+++ RECORDED DATA
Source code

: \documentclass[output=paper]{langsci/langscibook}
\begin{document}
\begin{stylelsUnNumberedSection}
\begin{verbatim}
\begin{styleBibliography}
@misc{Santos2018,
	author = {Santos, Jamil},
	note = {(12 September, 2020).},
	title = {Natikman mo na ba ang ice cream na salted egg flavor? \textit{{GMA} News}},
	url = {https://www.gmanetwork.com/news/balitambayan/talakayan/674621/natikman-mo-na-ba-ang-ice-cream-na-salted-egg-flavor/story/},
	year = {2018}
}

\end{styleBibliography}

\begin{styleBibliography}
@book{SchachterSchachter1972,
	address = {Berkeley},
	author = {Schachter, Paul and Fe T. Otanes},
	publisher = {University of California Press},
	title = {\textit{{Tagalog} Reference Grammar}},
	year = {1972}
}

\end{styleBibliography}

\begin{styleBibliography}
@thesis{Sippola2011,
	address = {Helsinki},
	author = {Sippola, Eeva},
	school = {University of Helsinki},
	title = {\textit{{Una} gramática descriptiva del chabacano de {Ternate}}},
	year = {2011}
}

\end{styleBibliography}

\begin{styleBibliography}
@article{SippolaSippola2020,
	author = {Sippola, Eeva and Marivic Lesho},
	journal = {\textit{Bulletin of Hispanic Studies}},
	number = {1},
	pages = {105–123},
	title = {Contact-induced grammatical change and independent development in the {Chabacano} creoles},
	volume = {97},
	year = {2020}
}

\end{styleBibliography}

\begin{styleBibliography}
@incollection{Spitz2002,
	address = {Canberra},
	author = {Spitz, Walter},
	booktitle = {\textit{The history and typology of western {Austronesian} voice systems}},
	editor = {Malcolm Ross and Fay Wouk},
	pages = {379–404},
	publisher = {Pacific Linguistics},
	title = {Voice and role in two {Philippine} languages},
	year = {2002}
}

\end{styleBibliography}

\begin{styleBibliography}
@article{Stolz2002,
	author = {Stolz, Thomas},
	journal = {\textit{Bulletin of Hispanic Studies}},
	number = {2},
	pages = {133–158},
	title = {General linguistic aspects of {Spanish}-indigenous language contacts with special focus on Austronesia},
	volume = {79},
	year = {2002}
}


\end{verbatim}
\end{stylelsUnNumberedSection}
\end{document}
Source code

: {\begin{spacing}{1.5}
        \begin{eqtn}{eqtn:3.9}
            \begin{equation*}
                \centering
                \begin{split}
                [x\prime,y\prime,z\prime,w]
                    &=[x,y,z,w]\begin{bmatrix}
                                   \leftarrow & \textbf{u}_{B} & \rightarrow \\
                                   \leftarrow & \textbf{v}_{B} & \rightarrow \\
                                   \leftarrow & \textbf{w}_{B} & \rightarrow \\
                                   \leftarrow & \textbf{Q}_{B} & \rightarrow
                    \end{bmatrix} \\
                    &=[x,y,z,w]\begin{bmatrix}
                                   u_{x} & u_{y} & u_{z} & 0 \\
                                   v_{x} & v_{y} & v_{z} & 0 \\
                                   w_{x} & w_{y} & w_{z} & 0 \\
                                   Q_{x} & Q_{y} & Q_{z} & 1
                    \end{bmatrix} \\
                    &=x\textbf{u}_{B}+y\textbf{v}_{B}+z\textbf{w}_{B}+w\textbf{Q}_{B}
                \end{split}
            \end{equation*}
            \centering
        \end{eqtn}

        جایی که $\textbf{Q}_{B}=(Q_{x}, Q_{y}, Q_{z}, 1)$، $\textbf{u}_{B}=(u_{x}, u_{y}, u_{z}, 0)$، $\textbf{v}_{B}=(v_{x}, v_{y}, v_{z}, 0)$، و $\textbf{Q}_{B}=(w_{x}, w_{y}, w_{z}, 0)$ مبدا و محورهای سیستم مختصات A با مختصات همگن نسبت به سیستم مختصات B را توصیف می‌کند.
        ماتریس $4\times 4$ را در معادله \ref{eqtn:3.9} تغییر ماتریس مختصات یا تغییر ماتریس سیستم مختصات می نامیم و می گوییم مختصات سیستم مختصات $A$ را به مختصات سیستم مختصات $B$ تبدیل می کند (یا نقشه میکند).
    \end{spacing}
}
++++++
_TASK DIRECTIONS_. Whatever appears in the data above is to be set down exactly.

_FINISHED EXERCISE_.
Source code

: \documentclass[output=paper]{langsci/langscibook}
\begin{document}
\begin{stylelsUnNumberedSection}
\begin{verbatim}
\begin{styleBibliography}
@misc{Santos2018,
	author = {Santos, Jamil},
	note = {(12 September, 2020).},
	title = {Natikman mo na ba ang ice cream na salted egg flavor? \textit{{GMA} News}},
	url = {https://www.gmanetwork.com/news/balitambayan/talakayan/674621/natikman-mo-na-ba-ang-ice-cream-na-salted-egg-flavor/story/},
	year = {2018}
}

\end{styleBibliography}

\begin{styleBibliography}
@book{SchachterSchachter1972,
	address = {Berkeley},
	author = {Schachter, Paul and Fe T. Otanes},
	publisher = {University of California Press},
	title = {\textit{{Tagalog} Reference Grammar}},
	year = {1972}
}

\end{styleBibliography}

\begin{styleBibliography}
@thesis{Sippola2011,
	address = {Helsinki},
	author = {Sippola, Eeva},
	school = {University of Helsinki},
	title = {\textit{{Una} gramática descriptiva del chabacano de {Ternate}}},
	year = {2011}
}

\end{styleBibliography}

\begin{styleBibliography}
@article{SippolaSippola2020,
	author = {Sippola, Eeva and Marivic Lesho},
	journal = {\textit{Bulletin of Hispanic Studies}},
	number = {1},
	pages = {105–123},
	title = {Contact-induced grammatical change and independent development in the {Chabacano} creoles},
	volume = {97},
	year = {2020}
}

\end{styleBibliography}

\begin{styleBibliography}
@incollection{Spitz2002,
	address = {Canberra},
	author = {Spitz, Walter},
	booktitle = {\textit{The history and typology of western {Austronesian} voice systems}},
	editor = {Malcolm Ross and Fay Wouk},
	pages = {379–404},
	publisher = {Pacific Linguistics},
	title = {Voice and role in two {Philippine} languages},
	year = {2002}
}

\end{styleBibliography}

\begin{styleBibliography}
@article{Stolz2002,
	author = {Stolz, Thomas},
	journal = {\textit{Bulletin of Hispanic Studies}},
	number = {2},
	pages = {133–158},
	title = {General linguistic aspects of {Spanish}-indigenous language contacts with special focus on Austronesia},
	volume = {79},
	year = {2002}
}


\end{verbatim}
\end{stylelsUnNumberedSection}
\end{document}
Source code

: {\begin{spacing}{1.5}
        \begin{eqtn}{eqtn:3.9}
            \begin{equation*}
                \centering
                \begin{split}
                [x\prime,y\prime,z\prime,w]
                    &=[x,y,z,w]\begin{bmatrix}
                                   \leftarrow & \textbf{u}_{B} & \rightarrow \\
                                   \leftarrow & \textbf{v}_{B} & \rightarrow \\
                                   \leftarrow & \textbf{w}_{B} & \rightarrow \\
                                   \leftarrow & \textbf{Q}_{B} & \rightarrow
                    \end{bmatrix} \\
                    &=[x,y,z,w]\begin{bmatrix}
                                   u_{x} & u_{y} & u_{z} & 0 \\
                                   v_{x} & v_{y} & v_{z} & 0 \\
                                   w_{x} & w_{y} & w_{z} & 0 \\
                                   Q_{x} & Q_{y} & Q_{z} & 1
                    \end{bmatrix} \\
                    &=x\textbf{u}_{B}+y\textbf{v}_{B}+z\textbf{w}_{B}+w\textbf{Q}_{B}
                \end{split}
            \end{equation*}
            \centering
        \end{eqtn}

        جایی که $\textbf{Q}_{B}=(Q_{x}, Q_{y}, Q_{z}, 1)$، $\textbf{u}_{B}=(u_{x}, u_{y}, u_{z}, 0)$، $\textbf{v}_{B}=(v_{x}, v_{y}, v_{z}, 0)$، و $\textbf{Q}_{B}=(w_{x}, w_{y}, w_{z}, 0)$ مبدا و محورهای سیستم مختصات A با مختصات همگن نسبت به سیستم مختصات B را توصیف می‌کند.
        ماتریس $4\times 4$ را در معادله \ref{eqtn:3.9} تغییر ماتریس مختصات یا تغییر ماتریس سیستم مختصات می نامیم و می گوییم مختصات سیستم مختصات $A$ را به مختصات سیستم مختصات $B$ تبدیل می کند (یا نقشه میکند).
    \end{spacing}
}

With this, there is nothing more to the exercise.